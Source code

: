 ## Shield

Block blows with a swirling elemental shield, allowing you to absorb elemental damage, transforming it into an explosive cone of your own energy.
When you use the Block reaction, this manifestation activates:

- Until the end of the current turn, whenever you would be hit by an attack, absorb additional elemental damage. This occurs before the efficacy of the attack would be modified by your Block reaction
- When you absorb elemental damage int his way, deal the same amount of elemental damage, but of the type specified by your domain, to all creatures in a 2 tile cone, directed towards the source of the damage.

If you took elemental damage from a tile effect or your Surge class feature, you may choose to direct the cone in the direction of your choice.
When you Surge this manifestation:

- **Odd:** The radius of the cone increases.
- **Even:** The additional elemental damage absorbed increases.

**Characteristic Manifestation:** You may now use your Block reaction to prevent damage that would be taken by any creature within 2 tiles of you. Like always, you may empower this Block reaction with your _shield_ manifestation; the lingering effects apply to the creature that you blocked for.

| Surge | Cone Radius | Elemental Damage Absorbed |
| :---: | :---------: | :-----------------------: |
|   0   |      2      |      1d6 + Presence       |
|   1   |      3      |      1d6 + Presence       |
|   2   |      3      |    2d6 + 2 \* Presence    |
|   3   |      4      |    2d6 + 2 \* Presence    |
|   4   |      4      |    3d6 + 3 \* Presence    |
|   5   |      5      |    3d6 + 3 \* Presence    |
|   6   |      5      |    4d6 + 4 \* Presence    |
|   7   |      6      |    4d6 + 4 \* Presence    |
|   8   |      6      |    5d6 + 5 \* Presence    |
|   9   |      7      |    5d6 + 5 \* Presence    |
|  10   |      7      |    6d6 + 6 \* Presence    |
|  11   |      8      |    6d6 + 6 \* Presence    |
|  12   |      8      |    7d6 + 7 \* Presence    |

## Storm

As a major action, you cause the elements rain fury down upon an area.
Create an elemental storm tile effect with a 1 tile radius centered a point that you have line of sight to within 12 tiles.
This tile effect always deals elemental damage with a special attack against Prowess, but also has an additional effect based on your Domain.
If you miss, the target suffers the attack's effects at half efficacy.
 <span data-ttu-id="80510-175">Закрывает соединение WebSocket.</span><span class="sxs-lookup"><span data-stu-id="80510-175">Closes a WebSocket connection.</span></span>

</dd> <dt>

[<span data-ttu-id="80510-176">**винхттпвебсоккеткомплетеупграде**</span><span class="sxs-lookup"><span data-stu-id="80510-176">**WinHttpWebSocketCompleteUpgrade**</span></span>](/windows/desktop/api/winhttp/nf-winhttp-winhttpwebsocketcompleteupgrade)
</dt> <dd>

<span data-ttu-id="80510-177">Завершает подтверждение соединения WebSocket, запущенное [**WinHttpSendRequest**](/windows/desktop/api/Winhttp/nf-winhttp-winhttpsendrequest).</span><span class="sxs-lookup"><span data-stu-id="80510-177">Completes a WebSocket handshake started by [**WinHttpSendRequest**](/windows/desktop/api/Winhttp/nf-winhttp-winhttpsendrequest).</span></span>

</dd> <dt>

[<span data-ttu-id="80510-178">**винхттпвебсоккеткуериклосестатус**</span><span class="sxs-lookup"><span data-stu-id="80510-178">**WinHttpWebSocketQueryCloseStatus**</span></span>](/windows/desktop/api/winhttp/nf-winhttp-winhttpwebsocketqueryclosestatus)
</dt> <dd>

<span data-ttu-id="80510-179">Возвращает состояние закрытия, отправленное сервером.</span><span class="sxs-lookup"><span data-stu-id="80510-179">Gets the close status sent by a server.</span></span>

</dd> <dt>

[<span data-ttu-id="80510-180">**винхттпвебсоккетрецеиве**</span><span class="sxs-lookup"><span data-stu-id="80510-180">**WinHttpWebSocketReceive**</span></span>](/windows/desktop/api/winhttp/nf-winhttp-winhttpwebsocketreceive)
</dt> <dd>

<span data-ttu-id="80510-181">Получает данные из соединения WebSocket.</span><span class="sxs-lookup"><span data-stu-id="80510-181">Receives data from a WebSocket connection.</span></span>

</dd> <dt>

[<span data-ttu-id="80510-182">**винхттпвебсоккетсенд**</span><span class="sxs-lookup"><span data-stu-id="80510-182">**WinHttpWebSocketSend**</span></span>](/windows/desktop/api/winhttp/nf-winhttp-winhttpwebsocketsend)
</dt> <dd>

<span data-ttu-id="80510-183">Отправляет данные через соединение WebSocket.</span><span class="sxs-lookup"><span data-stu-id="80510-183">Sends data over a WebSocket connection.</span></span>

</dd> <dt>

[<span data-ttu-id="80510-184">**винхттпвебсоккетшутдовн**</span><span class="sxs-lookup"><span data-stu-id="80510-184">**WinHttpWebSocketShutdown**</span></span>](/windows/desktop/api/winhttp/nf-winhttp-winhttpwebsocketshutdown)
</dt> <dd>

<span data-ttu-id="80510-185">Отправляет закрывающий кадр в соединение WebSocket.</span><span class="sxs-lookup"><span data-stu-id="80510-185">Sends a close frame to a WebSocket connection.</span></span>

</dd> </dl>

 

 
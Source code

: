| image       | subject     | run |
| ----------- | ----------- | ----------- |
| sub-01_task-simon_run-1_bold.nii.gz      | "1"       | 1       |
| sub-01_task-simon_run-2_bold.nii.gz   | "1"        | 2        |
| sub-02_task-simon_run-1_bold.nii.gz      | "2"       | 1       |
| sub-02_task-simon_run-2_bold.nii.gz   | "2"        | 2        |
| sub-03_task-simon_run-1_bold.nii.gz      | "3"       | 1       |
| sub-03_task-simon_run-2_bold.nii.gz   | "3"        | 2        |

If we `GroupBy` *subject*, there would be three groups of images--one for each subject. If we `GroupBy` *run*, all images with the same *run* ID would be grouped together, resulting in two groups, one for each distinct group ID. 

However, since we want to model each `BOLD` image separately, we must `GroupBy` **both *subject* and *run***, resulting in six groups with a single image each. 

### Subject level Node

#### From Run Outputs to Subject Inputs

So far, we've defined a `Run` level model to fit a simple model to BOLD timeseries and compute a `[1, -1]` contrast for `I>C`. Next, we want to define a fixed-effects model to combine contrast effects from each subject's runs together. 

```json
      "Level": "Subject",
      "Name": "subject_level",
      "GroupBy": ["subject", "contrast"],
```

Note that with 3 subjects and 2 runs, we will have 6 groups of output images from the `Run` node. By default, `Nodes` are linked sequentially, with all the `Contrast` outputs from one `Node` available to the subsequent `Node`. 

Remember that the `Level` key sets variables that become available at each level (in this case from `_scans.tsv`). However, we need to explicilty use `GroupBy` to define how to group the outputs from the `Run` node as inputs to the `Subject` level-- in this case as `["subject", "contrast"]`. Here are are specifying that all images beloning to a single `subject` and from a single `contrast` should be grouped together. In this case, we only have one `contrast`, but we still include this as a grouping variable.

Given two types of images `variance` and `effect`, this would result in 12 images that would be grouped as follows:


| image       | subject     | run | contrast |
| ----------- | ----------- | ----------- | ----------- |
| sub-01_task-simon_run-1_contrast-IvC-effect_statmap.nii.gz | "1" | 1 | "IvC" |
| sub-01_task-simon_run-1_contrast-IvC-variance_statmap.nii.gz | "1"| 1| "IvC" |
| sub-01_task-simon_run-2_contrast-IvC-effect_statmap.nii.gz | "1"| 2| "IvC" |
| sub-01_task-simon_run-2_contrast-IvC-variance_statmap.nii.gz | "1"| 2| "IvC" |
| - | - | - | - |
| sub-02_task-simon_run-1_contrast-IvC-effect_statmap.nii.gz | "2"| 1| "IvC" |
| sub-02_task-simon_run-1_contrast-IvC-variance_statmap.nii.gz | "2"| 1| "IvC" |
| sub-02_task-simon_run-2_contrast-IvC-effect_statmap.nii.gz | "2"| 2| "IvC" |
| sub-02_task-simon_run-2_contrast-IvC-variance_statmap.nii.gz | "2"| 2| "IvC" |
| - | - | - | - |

- [Assignment]:
Would you please copy out every line of the data exactly?

- [Exercise answer]:
Source code

: ## Shield

Block blows with a swirling elemental shield, allowing you to absorb elemental damage, transforming it into an explosive cone of your own energy.
When you use the Block reaction, this manifestation activates:

- Until the end of the current turn, whenever you would be hit by an attack, absorb additional elemental damage. This occurs before the efficacy of the attack would be modified by your Block reaction
- When you absorb elemental damage int his way, deal the same amount of elemental damage, but of the type specified by your domain, to all creatures in a 2 tile cone, directed towards the source of the damage.

If you took elemental damage from a tile effect or your Surge class feature, you may choose to direct the cone in the direction of your choice.
When you Surge this manifestation:

- **Odd:** The radius of the cone increases.
- **Even:** The additional elemental damage absorbed increases.

**Characteristic Manifestation:** You may now use your Block reaction to prevent damage that would be taken by any creature within 2 tiles of you. Like always, you may empower this Block reaction with your _shield_ manifestation; the lingering effects apply to the creature that you blocked for.

| Surge | Cone Radius | Elemental Damage Absorbed |
| :---: | :---------: | :-----------------------: |
|   0   |      2      |      1d6 + Presence       |
|   1   |      3      |      1d6 + Presence       |
|   2   |      3      |    2d6 + 2 \* Presence    |
|   3   |      4      |    2d6 + 2 \* Presence    |
|   4   |      4      |    3d6 + 3 \* Presence    |
|   5   |      5      |    3d6 + 3 \* Presence    |
|   6   |      5      |    4d6 + 4 \* Presence    |
|   7   |      6      |    4d6 + 4 \* Presence    |
|   8   |      6      |    5d6 + 5 \* Presence    |
|   9   |      7      |    5d6 + 5 \* Presence    |
|  10   |      7      |    6d6 + 6 \* Presence    |
|  11   |      8      |    6d6 + 6 \* Presence    |
|  12   |      8      |    7d6 + 7 \* Presence    |

## Storm

As a major action, you cause the elements rain fury down upon an area.
Create an elemental storm tile effect with a 1 tile radius centered a point that you have line of sight to within 12 tiles.
This tile effect always deals elemental damage with a special attack against Prowess, but also has an additional effect based on your Domain.
If you miss, the target suffers the attack's effects at half efficacy.
 <span data-ttu-id="80510-175">Закрывает соединение WebSocket.</span><span class="sxs-lookup"><span data-stu-id="80510-175">Closes a WebSocket connection.</span></span>

</dd> <dt>

[<span data-ttu-id="80510-176">**винхттпвебсоккеткомплетеупграде**</span><span class="sxs-lookup"><span data-stu-id="80510-176">**WinHttpWebSocketCompleteUpgrade**</span></span>](/windows/desktop/api/winhttp/nf-winhttp-winhttpwebsocketcompleteupgrade)
</dt> <dd>

<span data-ttu-id="80510-177">Завершает подтверждение соединения WebSocket, запущенное [**WinHttpSendRequest**](/windows/desktop/api/Winhttp/nf-winhttp-winhttpsendrequest).</span><span class="sxs-lookup"><span data-stu-id="80510-177">Completes a WebSocket handshake started by [**WinHttpSendRequest**](/windows/desktop/api/Winhttp/nf-winhttp-winhttpsendrequest).</span></span>

</dd> <dt>

[<span data-ttu-id="80510-178">**винхттпвебсоккеткуериклосестатус**</span><span class="sxs-lookup"><span data-stu-id="80510-178">**WinHttpWebSocketQueryCloseStatus**</span></span>](/windows/desktop/api/winhttp/nf-winhttp-winhttpwebsocketqueryclosestatus)
</dt> <dd>

<span data-ttu-id="80510-179">Возвращает состояние закрытия, отправленное сервером.</span><span class="sxs-lookup"><span data-stu-id="80510-179">Gets the close status sent by a server.</span></span>

</dd> <dt>

[<span data-ttu-id="80510-180">**винхттпвебсоккетрецеиве**</span><span class="sxs-lookup"><span data-stu-id="80510-180">**WinHttpWebSocketReceive**</span></span>](/windows/desktop/api/winhttp/nf-winhttp-winhttpwebsocketreceive)
</dt> <dd>

<span data-ttu-id="80510-181">Получает данные из соединения WebSocket.</span><span class="sxs-lookup"><span data-stu-id="80510-181">Receives data from a WebSocket connection.</span></span>

</dd> <dt>

[<span data-ttu-id="80510-182">**винхттпвебсоккетсенд**</span><span class="sxs-lookup"><span data-stu-id="80510-182">**WinHttpWebSocketSend**</span></span>](/windows/desktop/api/winhttp/nf-winhttp-winhttpwebsocketsend)
</dt> <dd>

<span data-ttu-id="80510-183">Отправляет данные через соединение WebSocket.</span><span class="sxs-lookup"><span data-stu-id="80510-183">Sends data over a WebSocket connection.</span></span>

</dd> <dt>

[<span data-ttu-id="80510-184">**винхттпвебсоккетшутдовн**</span><span class="sxs-lookup"><span data-stu-id="80510-184">**WinHttpWebSocketShutdown**</span></span>](/windows/desktop/api/winhttp/nf-winhttp-winhttpwebsocketshutdown)
</dt> <dd>

<span data-ttu-id="80510-185">Отправляет закрывающий кадр в соединение WebSocket.</span><span class="sxs-lookup"><span data-stu-id="80510-185">Sends a close frame to a WebSocket connection.</span></span>

</dd> </dl>

 

 
Source code

:| image       | subject     | run |
| ----------- | ----------- | ----------- |
| sub-01_task-simon_run-1_bold.nii.gz      | "1"       | 1       |
| sub-01_task-simon_run-2_bold.nii.gz   | "1"        | 2        |
| sub-02_task-simon_run-1_bold.nii.gz      | "2"       | 1       |
| sub-02_task-simon_run-2_bold.nii.gz   | "2"        | 2        |
| sub-03_task-simon_run-1_bold.nii.gz      | "3"       | 1       |
| sub-03_task-simon_run-2_bold.nii.gz   | "3"        | 2        |

If we `GroupBy` *subject*, there would be three groups of images--one for each subject. If we `GroupBy` *run*, all images with the same *run* ID would be grouped together, resulting in two groups, one for each distinct group ID. 

However, since we want to model each `BOLD` image separately, we must `GroupBy` **both *subject* and *run***, resulting in six groups with a single image each. 

### Subject level Node

#### From Run Outputs to Subject Inputs

So far, we've defined a `Run` level model to fit a simple model to BOLD timeseries and compute a `[1, -1]` contrast for `I>C`. Next, we want to define a fixed-effects model to combine contrast effects from each subject's runs together. 

```json
      "Level": "Subject",
      "Name": "subject_level",
      "GroupBy": ["subject", "contrast"],
```

Note that with 3 subjects and 2 runs, we will have 6 groups of output images from the `Run` node. By default, `Nodes` are linked sequentially, with all the `Contrast` outputs from one `Node` available to the subsequent `Node`. 

Remember that the `Level` key sets variables that become available at each level (in this case from `_scans.tsv`). However, we need to explicilty use `GroupBy` to define how to group the outputs from the `Run` node as inputs to the `Subject` level-- in this case as `["subject", "contrast"]`. Here are are specifying that all images beloning to a single `subject` and from a single `contrast` should be grouped together. In this case, we only have one `contrast`, but we still include this as a grouping variable.

Given two types of images `variance` and `effect`, this would result in 12 images that would be grouped as follows:


| image       | subject     | run | contrast |
| ----------- | ----------- | ----------- | ----------- |
| sub-01_task-simon_run-1_contrast-IvC-effect_statmap.nii.gz | "1" | 1 | "IvC" |
| sub-01_task-simon_run-1_contrast-IvC-variance_statmap.nii.gz | "1"| 1| "IvC" |
| sub-01_task-simon_run-2_contrast-IvC-effect_statmap.nii.gz | "1"| 2| "IvC" |
| sub-01_task-simon_run-2_contrast-IvC-variance_statmap.nii.gz | "1"| 2| "IvC" |
| - | - | - | - |
| sub-02_task-simon_run-1_contrast-IvC-effect_statmap.nii.gz | "2"| 1| "IvC" |
| sub-02_task-simon_run-1_contrast-IvC-variance_statmap.nii.gz | "2"| 1| "IvC" |
| sub-02_task-simon_run-2_contrast-IvC-effect_statmap.nii.gz | "2"| 2| "IvC" |
| sub-02_task-simon_run-2_contrast-IvC-variance_statmap.nii.gz | "2"| 2| "IvC" |
| - | - | - | - |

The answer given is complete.